7 Tips to Effectively Negotiate Pay and More

1. Do Your Research

You may have already done some market research when you were looking for a new job. If not, now’s the time. What are other people in this position getting paid? Is that in line with pay in your local area or does that change if the role is remote? For instance, compensation in cities with high costs of living like New York or San Francisco may be higher than in smaller towns or rural areas.

Does that pay rate increase significantly with five years of experience? What about 10? What if you have an advanced degree or specialized certification? Do some office locations have a higher range than others because of parking costs or commuter costs?

Here are some ways to conduct this kind of research:

Check online salary resources

Websites like Glassdoor, PayScale, and Indeed provide salary data for specific job titles and locations. Know that this is mostly generalized information, and it doesn’t always offer ranges based on industry or years of experience, but it can be a starting point.

Network with people in your industry

Consider reaching out to people in similar positions and asking them about their salary range. Consider checking in with other members of an industry group like Public Relations Society of America or Society for Human Resource Management. It’s important to ensure they’re comfortable answering the question before you ask it, however—especially if you don’t know them personally. Compensation is often something people don’t like to discuss even with family.

2. Lead With Gratitude

Even if you aren’t initially offered the exact compensation package you want, be sure to express your gratitude for the opportunity to have a conversation about compensation and explore options. Thank the employer for their consideration and let them know you’re looking forward to joining the team. A positive relationship is important for now and the future!

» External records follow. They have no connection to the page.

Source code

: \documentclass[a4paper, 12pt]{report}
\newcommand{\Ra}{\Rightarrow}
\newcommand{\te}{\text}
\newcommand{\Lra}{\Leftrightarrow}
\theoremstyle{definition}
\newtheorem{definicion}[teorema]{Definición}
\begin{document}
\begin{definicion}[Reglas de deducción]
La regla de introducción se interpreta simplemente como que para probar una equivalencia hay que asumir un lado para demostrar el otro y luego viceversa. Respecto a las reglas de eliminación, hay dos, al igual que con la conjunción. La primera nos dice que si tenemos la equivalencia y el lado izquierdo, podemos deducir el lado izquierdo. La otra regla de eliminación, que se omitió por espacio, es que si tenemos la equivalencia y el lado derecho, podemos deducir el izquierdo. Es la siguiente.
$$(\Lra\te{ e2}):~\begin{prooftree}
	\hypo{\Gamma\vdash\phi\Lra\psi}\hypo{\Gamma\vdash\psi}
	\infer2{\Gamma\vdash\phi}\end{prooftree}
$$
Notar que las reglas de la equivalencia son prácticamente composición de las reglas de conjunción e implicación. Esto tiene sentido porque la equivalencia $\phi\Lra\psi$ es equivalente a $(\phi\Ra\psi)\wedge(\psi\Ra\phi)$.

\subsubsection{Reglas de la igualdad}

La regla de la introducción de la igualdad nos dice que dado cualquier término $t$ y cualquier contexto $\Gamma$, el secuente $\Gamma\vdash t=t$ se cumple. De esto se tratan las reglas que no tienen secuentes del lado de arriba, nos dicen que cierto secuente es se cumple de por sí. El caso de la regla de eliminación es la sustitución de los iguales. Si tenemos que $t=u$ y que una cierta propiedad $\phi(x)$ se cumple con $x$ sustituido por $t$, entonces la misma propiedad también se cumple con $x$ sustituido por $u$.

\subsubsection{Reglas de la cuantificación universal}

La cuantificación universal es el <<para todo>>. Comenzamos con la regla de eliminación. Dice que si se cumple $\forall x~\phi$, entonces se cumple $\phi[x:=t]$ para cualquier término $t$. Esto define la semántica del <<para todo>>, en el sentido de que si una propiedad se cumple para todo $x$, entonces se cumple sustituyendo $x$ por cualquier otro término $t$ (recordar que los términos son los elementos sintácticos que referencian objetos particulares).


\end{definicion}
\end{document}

3. Be Empathetic and Listen

Great negotiators will bring empathy to the table with them, according to expert Chris Voss. In his book, Never Split the Difference, he explains that putting yourself in the shoes of the other person in your conversation with help to quickly establish rapport. And this helps to reveal obstacles and build trust, so everyone is more to all possibilities.

4. Comfortable in Your Confidence

Maintain a calm and respectful tone throughout the discussion. Don’t forget that body language is important, too. Even if you’re not excited about the initial offer, be respectful of the other party. Remember, they’re trying to do their best to find a compensation package that works for both of you, so stay positive as you stay the course.

5. Prepare for the Conversation

When preparing to negotiate your compensation after a job offer, learning how to have a good conversation is key. Be prepared to listen and be open to options.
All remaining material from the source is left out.